* _WHAT IS BEING ASKED_
Make an exact copy of the data below, leaving out every picture.

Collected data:
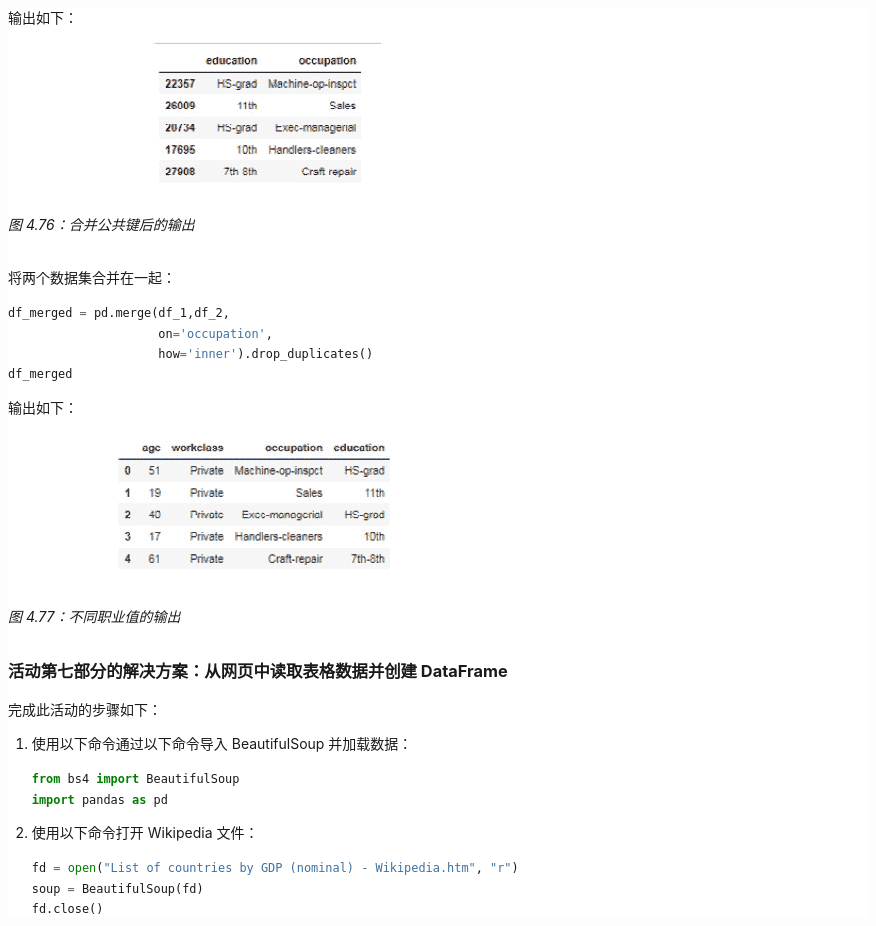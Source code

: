 输出如下：

![](img/C11065_04_76.jpg)

###### 图 4.76：合并公共键后的输出

将两个数据集合并在一起：

```py
df_merged = pd.merge(df_1,df_2,
                     on='occupation',
                     how='inner').drop_duplicates()
df_merged
```

输出如下：

![图片 5.37：DataFrame](img/C11065_04_77.jpg)

###### 图 4.77：不同职业值的输出

### 活动第七部分的解决方案：从网页中读取表格数据并创建 DataFrame

完成此活动的步骤如下：

1.  使用以下命令通过以下命令导入 BeautifulSoup 并加载数据：

    ```py
    from bs4 import BeautifulSoup
    import pandas as pd
    ```

1.  使用以下命令打开 Wikipedia 文件：

    ```py
    fd = open("List of countries by GDP (nominal) - Wikipedia.htm", "r")
    soup = BeautifulSoup(fd)
    fd.close()
    ```
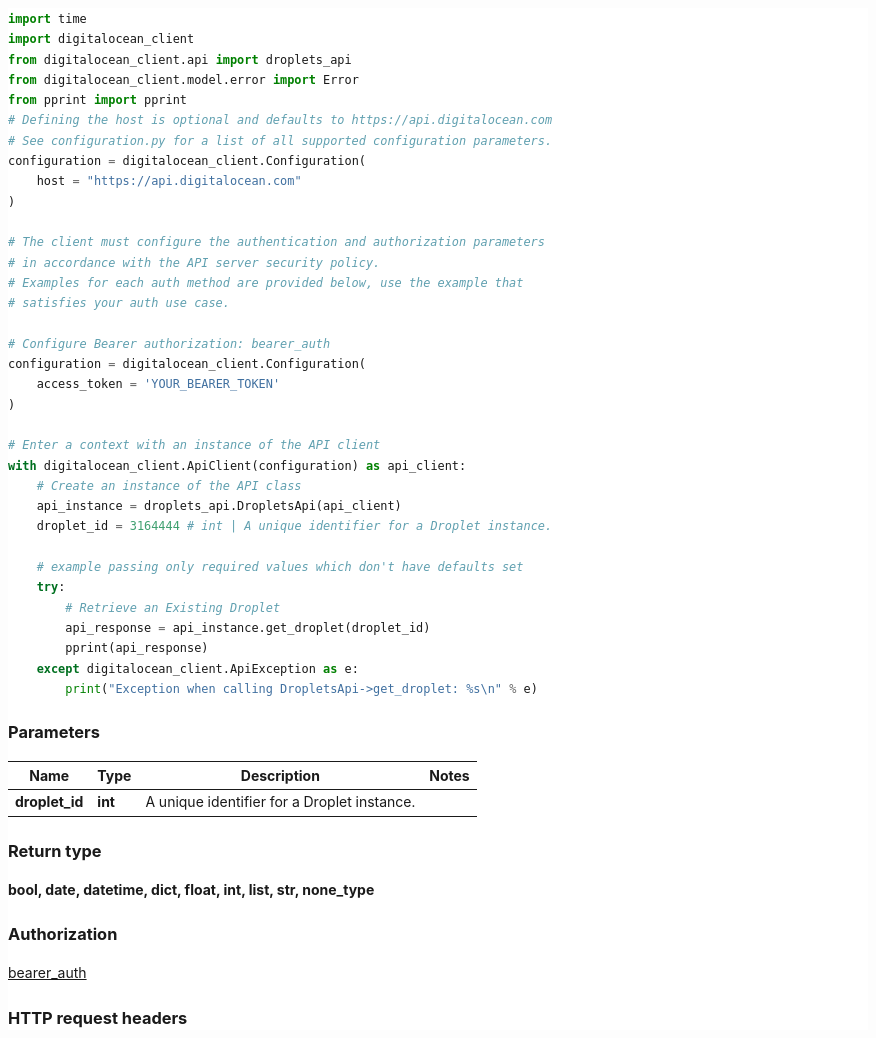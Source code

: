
 ```python
import time
import digitalocean_client
from digitalocean_client.api import droplets_api
from digitalocean_client.model.error import Error
from pprint import pprint
# Defining the host is optional and defaults to https://api.digitalocean.com
# See configuration.py for a list of all supported configuration parameters.
configuration = digitalocean_client.Configuration(
    host = "https://api.digitalocean.com"
)

# The client must configure the authentication and authorization parameters
# in accordance with the API server security policy.
# Examples for each auth method are provided below, use the example that
# satisfies your auth use case.

# Configure Bearer authorization: bearer_auth
configuration = digitalocean_client.Configuration(
    access_token = 'YOUR_BEARER_TOKEN'
)

# Enter a context with an instance of the API client
with digitalocean_client.ApiClient(configuration) as api_client:
    # Create an instance of the API class
    api_instance = droplets_api.DropletsApi(api_client)
    droplet_id = 3164444 # int | A unique identifier for a Droplet instance.

    # example passing only required values which don't have defaults set
    try:
        # Retrieve an Existing Droplet
        api_response = api_instance.get_droplet(droplet_id)
        pprint(api_response)
    except digitalocean_client.ApiException as e:
        print("Exception when calling DropletsApi->get_droplet: %s\n" % e)
```


### Parameters

Name | Type | Description  | Notes
------------- | ------------- | ------------- | -------------
 **droplet_id** | **int**| A unique identifier for a Droplet instance. |

### Return type

**bool, date, datetime, dict, float, int, list, str, none_type**

### Authorization

[bearer_auth](../README.md#bearer_auth)

### HTTP request headers
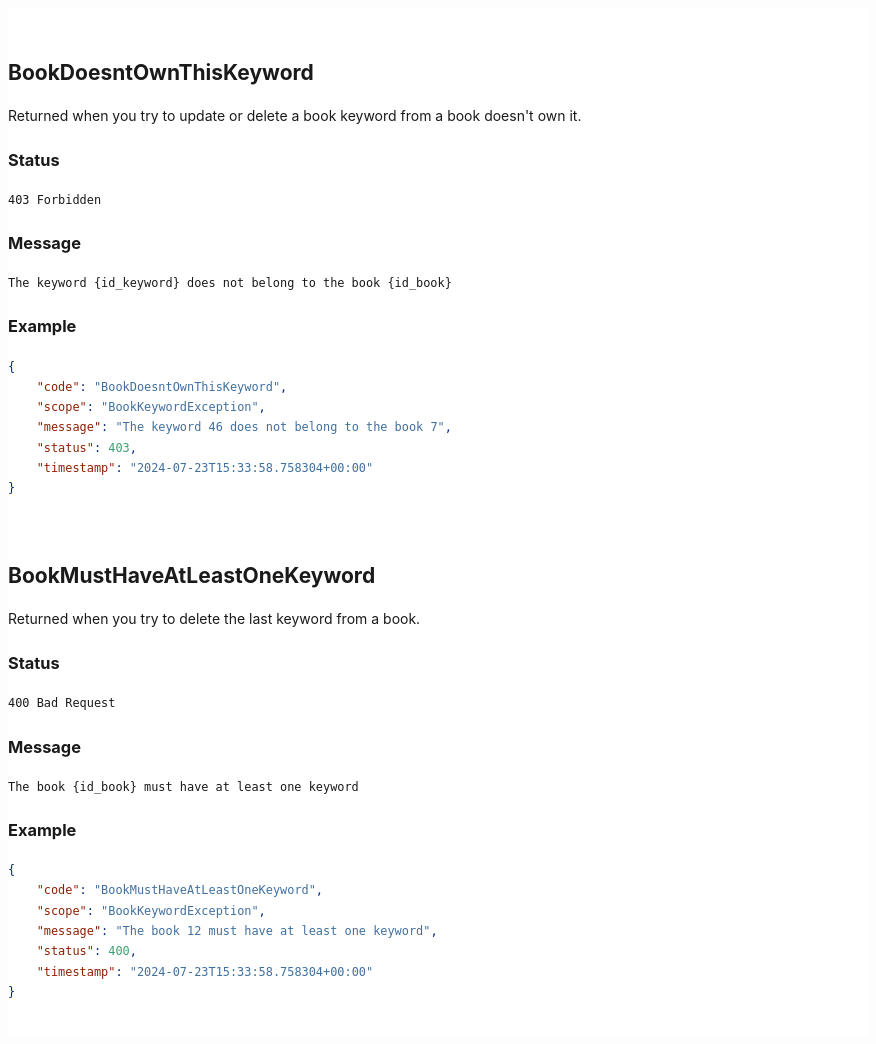 <br/>

## BookDoesntOwnThisKeyword

Returned when you try to update or delete a book keyword from a book doesn't own it.

### Status

`403 Forbidden`

### Message

`The keyword {id_keyword} does not belong to the book {id_book}`

### Example

```json
{
    "code": "BookDoesntOwnThisKeyword",
    "scope": "BookKeywordException",
    "message": "The keyword 46 does not belong to the book 7",
    "status": 403,
    "timestamp": "2024-07-23T15:33:58.758304+00:00"
}
```

<br/>

## BookMustHaveAtLeastOneKeyword

Returned when you try to delete the last keyword from a book.

### Status

`400 Bad Request`

### Message

`The book {id_book} must have at least one keyword`

### Example

```json
{
    "code": "BookMustHaveAtLeastOneKeyword",
    "scope": "BookKeywordException",
    "message": "The book 12 must have at least one keyword",
    "status": 400,
    "timestamp": "2024-07-23T15:33:58.758304+00:00"
}
```

<br/>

* _RESULT FOR THIS TASK_
Source code

: 输出如下：

![](img/C11065_04_76.jpg)

###### 图 4.76：合并公共键后的输出

将两个数据集合并在一起：

```py
df_merged = pd.merge(df_1,df_2,
                     on='occupation',
                     how='inner').drop_duplicates()
df_merged
```

输出如下：

![图片 5.37：DataFrame](img/C11065_04_77.jpg)

###### 图 4.77：不同职业值的输出

### 活动第七部分的解决方案：从网页中读取表格数据并创建 DataFrame

完成此活动的步骤如下：

1.  使用以下命令通过以下命令导入 BeautifulSoup 并加载数据：

    ```py
    from bs4 import BeautifulSoup
    import pandas as pd
    ```

1.  使用以下命令打开 Wikipedia 文件：

    ```py
    fd = open("List of countries by GDP (nominal) - Wikipedia.htm", "r")
    soup = BeautifulSoup(fd)
    fd.close()
    ```
Source code

:
 ```python
import time
import digitalocean_client
from digitalocean_client.api import droplets_api
from digitalocean_client.model.error import Error
from pprint import pprint
# Defining the host is optional and defaults to https://api.digitalocean.com
# See configuration.py for a list of all supported configuration parameters.
configuration = digitalocean_client.Configuration(
    host = "https://api.digitalocean.com"
)

# The client must configure the authentication and authorization parameters
# in accordance with the API server security policy.
# Examples for each auth method are provided below, use the example that
# satisfies your auth use case.

# Configure Bearer authorization: bearer_auth
configuration = digitalocean_client.Configuration(
    access_token = 'YOUR_BEARER_TOKEN'
)

# Enter a context with an instance of the API client
with digitalocean_client.ApiClient(configuration) as api_client:
    # Create an instance of the API class
    api_instance = droplets_api.DropletsApi(api_client)
    droplet_id = 3164444 # int | A unique identifier for a Droplet instance.

    # example passing only required values which don't have defaults set
    try:
        # Retrieve an Existing Droplet
        api_response = api_instance.get_droplet(droplet_id)
        pprint(api_response)
    except digitalocean_client.ApiException as e:
        print("Exception when calling DropletsApi->get_droplet: %s\n" % e)
```


### Parameters

Name | Type | Description  | Notes
------------- | ------------- | ------------- | -------------
 **droplet_id** | **int**| A unique identifier for a Droplet instance. |

### Return type

**bool, date, datetime, dict, float, int, list, str, none_type**

### Authorization

[bearer_auth](../README.md#bearer_auth)

### HTTP request headers
 <br/>

## BookDoesntOwnThisKeyword

Returned when you try to update or delete a book keyword from a book doesn't own it.

### Status

`403 Forbidden`

### Message

`The keyword {id_keyword} does not belong to the book {id_book}`

### Example

```json
{
    "code": "BookDoesntOwnThisKeyword",
    "scope": "BookKeywordException",
    "message": "The keyword 46 does not belong to the book 7",
    "status": 403,
    "timestamp": "2024-07-23T15:33:58.758304+00:00"
}
```

<br/>

## BookMustHaveAtLeastOneKeyword

Returned when you try to delete the last keyword from a book.

### Status

`400 Bad Request`

### Message

`The book {id_book} must have at least one keyword`

### Example

```json
{
    "code": "BookMustHaveAtLeastOneKeyword",
    "scope": "BookKeywordException",
    "message": "The book 12 must have at least one keyword",
    "status": 400,
    "timestamp": "2024-07-23T15:33:58.758304+00:00"
}
```

<br/>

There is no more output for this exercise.